Die Plantage ist ähnlich angelegt wie die von Firestone; die einzelnen, von je einem Pflanzer beaufsichtigten divisions werden hier „Vorwerke“ genannt, und jedem Vorwerk ist ein Dorf für die Arbeiter angegliedert, das sogar einen Fußballplatz besitzt – Ball und Dreß werden geliefert.
Als ich am anderen Morgen im Gästehaus auf dem Zentralhügel aufwachte, ertönte das morgendliche Geschrei der Arbeiter, das mir noch von früher her in den Ohren klang. Auf den gepflegten Rasenflächen stolzierten anmutig kleine weiße Reiher einher, aus einem Hibiskusbusch ließ ein Spornkuckuck sein „Du-Du“ ertönen.
Die Gesellschaft hat auf ihrem Gelände ein kleines, modernes Hospital gebaut, eine Gärtnerei mit einer Versuchsstation angelegt, eine Fabrik zum Trocknen der Bananen und einen Laden gegründet, in dem auch die etwa zwanzig deutschen Angestellten ihre Einkäufe machen. Sie beschäftigt ihre eigenen Lehrer, Friedensrichter und Polizisten für die schwarzen Arbeiter.
Rund 1000 ha Land sind bepflanzt, doch hat die Panama-Krankheit auf den Bananenfeldern nicht unerheblichen Schaden angerichtet. Zwei Fünftel des kultivierten Landes werden von Bananenstauden eingenommen und etwa drei Fünftel von Gummibäumen. Ausgeführt wurden bis jetzt nur getrocknete Bananen.

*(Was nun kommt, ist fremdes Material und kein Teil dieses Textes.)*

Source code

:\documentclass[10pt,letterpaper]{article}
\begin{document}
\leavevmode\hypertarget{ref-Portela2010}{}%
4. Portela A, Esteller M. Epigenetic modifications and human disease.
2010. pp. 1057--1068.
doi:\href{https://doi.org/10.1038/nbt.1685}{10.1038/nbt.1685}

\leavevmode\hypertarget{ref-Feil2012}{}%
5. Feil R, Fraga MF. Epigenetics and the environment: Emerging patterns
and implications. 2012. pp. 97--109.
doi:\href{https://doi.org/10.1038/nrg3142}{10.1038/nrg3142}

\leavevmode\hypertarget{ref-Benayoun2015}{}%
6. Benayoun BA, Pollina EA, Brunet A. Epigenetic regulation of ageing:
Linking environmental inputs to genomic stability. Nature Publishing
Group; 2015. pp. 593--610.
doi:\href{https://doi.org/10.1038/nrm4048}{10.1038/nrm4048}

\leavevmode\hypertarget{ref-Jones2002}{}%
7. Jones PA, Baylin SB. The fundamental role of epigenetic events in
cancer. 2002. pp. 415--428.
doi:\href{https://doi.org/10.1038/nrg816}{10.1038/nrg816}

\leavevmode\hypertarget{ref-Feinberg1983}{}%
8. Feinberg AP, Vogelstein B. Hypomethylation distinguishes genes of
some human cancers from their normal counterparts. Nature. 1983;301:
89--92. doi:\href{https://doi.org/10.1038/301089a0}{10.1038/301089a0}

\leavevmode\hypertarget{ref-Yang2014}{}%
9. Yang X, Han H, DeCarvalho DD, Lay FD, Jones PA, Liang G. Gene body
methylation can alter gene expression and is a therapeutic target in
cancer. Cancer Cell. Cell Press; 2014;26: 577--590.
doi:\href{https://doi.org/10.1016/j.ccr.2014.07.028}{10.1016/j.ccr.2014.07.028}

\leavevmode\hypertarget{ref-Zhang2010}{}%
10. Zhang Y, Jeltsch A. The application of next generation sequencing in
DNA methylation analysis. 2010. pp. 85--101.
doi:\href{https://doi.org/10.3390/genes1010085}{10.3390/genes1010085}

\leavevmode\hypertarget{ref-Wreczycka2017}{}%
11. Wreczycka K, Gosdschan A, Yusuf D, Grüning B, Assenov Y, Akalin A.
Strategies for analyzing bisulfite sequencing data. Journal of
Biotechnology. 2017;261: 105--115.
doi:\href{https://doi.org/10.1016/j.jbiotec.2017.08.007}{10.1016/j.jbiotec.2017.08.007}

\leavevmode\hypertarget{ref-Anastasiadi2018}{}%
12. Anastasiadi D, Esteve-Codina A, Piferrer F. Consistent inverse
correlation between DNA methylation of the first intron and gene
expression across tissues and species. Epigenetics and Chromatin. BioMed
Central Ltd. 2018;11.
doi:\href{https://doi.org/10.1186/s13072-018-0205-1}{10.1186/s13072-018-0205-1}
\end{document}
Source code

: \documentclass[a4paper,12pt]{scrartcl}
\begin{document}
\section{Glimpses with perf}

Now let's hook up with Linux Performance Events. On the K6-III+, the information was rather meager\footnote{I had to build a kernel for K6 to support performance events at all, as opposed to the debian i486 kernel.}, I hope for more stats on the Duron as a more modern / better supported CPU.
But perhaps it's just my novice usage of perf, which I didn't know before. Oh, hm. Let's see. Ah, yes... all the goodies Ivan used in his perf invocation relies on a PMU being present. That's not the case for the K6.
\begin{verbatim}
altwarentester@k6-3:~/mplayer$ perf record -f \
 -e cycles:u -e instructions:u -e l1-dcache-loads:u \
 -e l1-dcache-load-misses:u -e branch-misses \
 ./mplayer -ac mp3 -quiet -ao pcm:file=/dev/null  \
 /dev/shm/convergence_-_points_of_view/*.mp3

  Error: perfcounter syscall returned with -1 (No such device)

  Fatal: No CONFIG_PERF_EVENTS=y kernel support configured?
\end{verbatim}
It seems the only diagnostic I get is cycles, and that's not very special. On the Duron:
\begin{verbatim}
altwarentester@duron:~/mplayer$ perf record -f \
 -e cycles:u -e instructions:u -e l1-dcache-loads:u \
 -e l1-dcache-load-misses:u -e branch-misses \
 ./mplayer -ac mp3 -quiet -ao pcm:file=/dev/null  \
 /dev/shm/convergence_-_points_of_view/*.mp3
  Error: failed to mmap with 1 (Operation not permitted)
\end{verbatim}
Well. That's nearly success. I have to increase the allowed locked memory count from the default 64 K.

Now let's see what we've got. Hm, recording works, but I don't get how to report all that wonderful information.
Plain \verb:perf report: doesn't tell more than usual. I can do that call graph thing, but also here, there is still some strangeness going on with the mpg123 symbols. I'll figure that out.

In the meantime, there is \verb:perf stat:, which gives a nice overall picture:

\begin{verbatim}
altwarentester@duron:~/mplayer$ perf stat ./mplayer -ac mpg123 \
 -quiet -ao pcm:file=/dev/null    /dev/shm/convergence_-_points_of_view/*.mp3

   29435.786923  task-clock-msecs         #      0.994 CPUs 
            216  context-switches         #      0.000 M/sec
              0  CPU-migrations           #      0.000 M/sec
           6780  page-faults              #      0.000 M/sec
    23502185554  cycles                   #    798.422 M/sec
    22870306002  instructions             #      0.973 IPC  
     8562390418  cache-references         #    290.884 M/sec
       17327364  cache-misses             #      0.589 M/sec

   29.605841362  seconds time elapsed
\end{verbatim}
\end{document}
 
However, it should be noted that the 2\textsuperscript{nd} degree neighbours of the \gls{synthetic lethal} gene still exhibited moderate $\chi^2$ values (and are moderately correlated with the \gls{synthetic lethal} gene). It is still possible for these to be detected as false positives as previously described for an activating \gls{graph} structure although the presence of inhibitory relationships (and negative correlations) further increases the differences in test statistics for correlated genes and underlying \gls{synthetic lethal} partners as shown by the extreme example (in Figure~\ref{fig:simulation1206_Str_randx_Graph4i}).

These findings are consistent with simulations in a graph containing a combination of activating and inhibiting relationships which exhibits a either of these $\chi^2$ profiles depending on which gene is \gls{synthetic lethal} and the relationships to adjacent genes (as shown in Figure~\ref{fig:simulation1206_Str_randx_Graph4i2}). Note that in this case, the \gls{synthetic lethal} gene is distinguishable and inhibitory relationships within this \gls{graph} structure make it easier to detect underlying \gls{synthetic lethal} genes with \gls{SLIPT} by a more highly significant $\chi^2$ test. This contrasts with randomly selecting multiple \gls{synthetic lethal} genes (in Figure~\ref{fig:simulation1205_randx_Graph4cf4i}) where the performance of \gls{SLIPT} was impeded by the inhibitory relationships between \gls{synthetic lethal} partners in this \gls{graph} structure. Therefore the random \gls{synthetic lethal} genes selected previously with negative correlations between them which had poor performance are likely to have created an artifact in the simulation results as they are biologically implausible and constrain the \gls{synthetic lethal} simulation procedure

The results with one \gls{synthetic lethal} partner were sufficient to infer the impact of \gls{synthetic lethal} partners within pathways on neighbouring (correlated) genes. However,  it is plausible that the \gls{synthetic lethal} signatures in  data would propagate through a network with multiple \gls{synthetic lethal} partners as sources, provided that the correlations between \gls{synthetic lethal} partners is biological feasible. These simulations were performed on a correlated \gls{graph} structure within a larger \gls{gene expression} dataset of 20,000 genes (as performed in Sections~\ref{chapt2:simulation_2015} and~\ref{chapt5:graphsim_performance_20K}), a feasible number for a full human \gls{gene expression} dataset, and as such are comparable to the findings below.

Wie immer versuchte ich die Gastfreundschaft meiner Gastgeber durch einen Lichtbildervortrag zu entlohnen. In ganz Afrika hatte ich nie wieder so begeisterte und andächtig lauschende Zuhörer wie diese kleine Schar von Landsleuten im Urwald von Liberia.
Kap Palmas – meine alte Heimat
Die Abfahrt verzögerte sich dadurch, daß ich den Anker nicht einhieven konnte. Sofort sprang der Lübecker hilfsbereit ins Wasser und tauchte mehrere Male, bis er den Anker klar bekam. Mit einem Motorboot begleitete er mich noch auf die See hinaus, bis ihn die hereinbrechende Dunkelheit zurückrief.
Mein nächstes Ziel war Kap Palmas, etwa 100 Seemeilen entfernt und im äußersten Süden von Liberia gelegen. Dort unterhält die Firestone-Gesellschaft eine kleine Plantage, auf der ich ein Jahr lang arbeitete und den Einbaum baute, der später den Atlantik überquerte.
Da die Strömung in diesen Gewässern besonders stark ist und da ich zusätzlich die Windkraft eines Tornados gut ausnutzen konnte, warf ich bereits am Mittag des folgenden Tages direkt vor der Einfahrt zum Hofman-Fluß den Anker. Obwohl ich die Furt in den Fluß genau kannte, durfte ich es selbst bei Hochwasser nicht wagen, die Barre, die Meer und Fluß voneinander trennt, zu überqueren.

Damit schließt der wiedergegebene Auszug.